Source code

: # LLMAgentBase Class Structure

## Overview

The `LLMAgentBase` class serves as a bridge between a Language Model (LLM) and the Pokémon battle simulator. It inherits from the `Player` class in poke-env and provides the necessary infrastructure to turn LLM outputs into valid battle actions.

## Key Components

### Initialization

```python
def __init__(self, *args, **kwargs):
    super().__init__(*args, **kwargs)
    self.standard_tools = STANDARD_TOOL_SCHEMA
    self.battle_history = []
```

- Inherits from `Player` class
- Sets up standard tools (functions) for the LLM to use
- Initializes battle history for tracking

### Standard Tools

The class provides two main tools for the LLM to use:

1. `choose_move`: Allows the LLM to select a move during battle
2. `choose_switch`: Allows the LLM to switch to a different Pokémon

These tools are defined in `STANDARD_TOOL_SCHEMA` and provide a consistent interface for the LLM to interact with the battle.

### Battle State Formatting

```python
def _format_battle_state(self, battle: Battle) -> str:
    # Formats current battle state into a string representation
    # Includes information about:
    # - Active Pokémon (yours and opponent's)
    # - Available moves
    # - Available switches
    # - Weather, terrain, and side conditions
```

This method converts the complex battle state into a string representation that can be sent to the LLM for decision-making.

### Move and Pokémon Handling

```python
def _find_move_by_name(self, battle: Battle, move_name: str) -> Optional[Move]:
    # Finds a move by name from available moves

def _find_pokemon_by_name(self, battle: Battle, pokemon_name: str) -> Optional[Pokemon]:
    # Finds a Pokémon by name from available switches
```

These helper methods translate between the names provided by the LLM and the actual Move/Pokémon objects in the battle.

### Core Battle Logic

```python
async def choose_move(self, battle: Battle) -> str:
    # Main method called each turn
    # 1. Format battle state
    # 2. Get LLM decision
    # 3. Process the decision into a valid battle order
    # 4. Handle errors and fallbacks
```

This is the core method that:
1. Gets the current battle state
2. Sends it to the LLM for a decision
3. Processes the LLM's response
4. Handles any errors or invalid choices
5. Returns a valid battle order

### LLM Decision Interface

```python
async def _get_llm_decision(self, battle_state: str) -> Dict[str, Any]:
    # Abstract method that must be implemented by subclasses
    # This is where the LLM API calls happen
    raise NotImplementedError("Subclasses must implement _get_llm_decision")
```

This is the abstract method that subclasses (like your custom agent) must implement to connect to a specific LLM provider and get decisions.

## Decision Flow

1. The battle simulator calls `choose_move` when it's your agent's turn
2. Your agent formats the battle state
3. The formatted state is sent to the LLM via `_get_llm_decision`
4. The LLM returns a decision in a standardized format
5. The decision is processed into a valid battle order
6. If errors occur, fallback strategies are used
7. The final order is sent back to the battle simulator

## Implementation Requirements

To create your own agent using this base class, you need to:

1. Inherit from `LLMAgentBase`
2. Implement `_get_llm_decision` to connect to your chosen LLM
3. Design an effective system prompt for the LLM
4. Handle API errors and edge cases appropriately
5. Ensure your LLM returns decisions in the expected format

○ ○ ○ ○

**Task instructions:** Write out every line from the records above, word for word.

**Solution for this task:**
Source code

: # LLMAgentBase Class Structure

## Overview

The `LLMAgentBase` class serves as a bridge between a Language Model (LLM) and the Pokémon battle simulator. It inherits from the `Player` class in poke-env and provides the necessary infrastructure to turn LLM outputs into valid battle actions.

## Key Components

### Initialization

```python
def __init__(self, *args, **kwargs):
    super().__init__(*args, **kwargs)
    self.standard_tools = STANDARD_TOOL_SCHEMA
    self.battle_history = []
```

- Inherits from `Player` class
- Sets up standard tools (functions) for the LLM to use
- Initializes battle history for tracking

### Standard Tools

The class provides two main tools for the LLM to use:

1. `choose_move`: Allows the LLM to select a move during battle
2. `choose_switch`: Allows the LLM to switch to a different Pokémon

These tools are defined in `STANDARD_TOOL_SCHEMA` and provide a consistent interface for the LLM to interact with the battle.

### Battle State Formatting

```python
def _format_battle_state(self, battle: Battle) -> str:
    # Formats current battle state into a string representation
    # Includes information about:
    # - Active Pokémon (yours and opponent's)
    # - Available moves
    # - Available switches
    # - Weather, terrain, and side conditions
```

This method converts the complex battle state into a string representation that can be sent to the LLM for decision-making.

### Move and Pokémon Handling

```python
def _find_move_by_name(self, battle: Battle, move_name: str) -> Optional[Move]:
    # Finds a move by name from available moves

def _find_pokemon_by_name(self, battle: Battle, pokemon_name: str) -> Optional[Pokemon]:
    # Finds a Pokémon by name from available switches
```

These helper methods translate between the names provided by the LLM and the actual Move/Pokémon objects in the battle.

### Core Battle Logic

```python
async def choose_move(self, battle: Battle) -> str:
    # Main method called each turn
    # 1. Format battle state
    # 2. Get LLM decision
    # 3. Process the decision into a valid battle order
    # 4. Handle errors and fallbacks
```

This is the core method that:
1. Gets the current battle state
2. Sends it to the LLM for a decision
3. Processes the LLM's response
4. Handles any errors or invalid choices
5. Returns a valid battle order

### LLM Decision Interface

```python
async def _get_llm_decision(self, battle_state: str) -> Dict[str, Any]:
    # Abstract method that must be implemented by subclasses
    # This is where the LLM API calls happen
    raise NotImplementedError("Subclasses must implement _get_llm_decision")
```

This is the abstract method that subclasses (like your custom agent) must implement to connect to a specific LLM provider and get decisions.

## Decision Flow

1. The battle simulator calls `choose_move` when it's your agent's turn
2. Your agent formats the battle state
3. The formatted state is sent to the LLM via `_get_llm_decision`
4. The LLM returns a decision in a standardized format
5. The decision is processed into a valid battle order
6. If errors occur, fallback strategies are used
7. The final order is sent back to the battle simulator

## Implementation Requirements

To create your own agent using this base class, you need to:

1. Inherit from `LLMAgentBase`
2. Implement `_get_llm_decision` to connect to your chosen LLM
3. Design an effective system prompt for the LLM
4. Handle API errors and edge cases appropriately
5. Ensure your LLM returns decisions in the expected format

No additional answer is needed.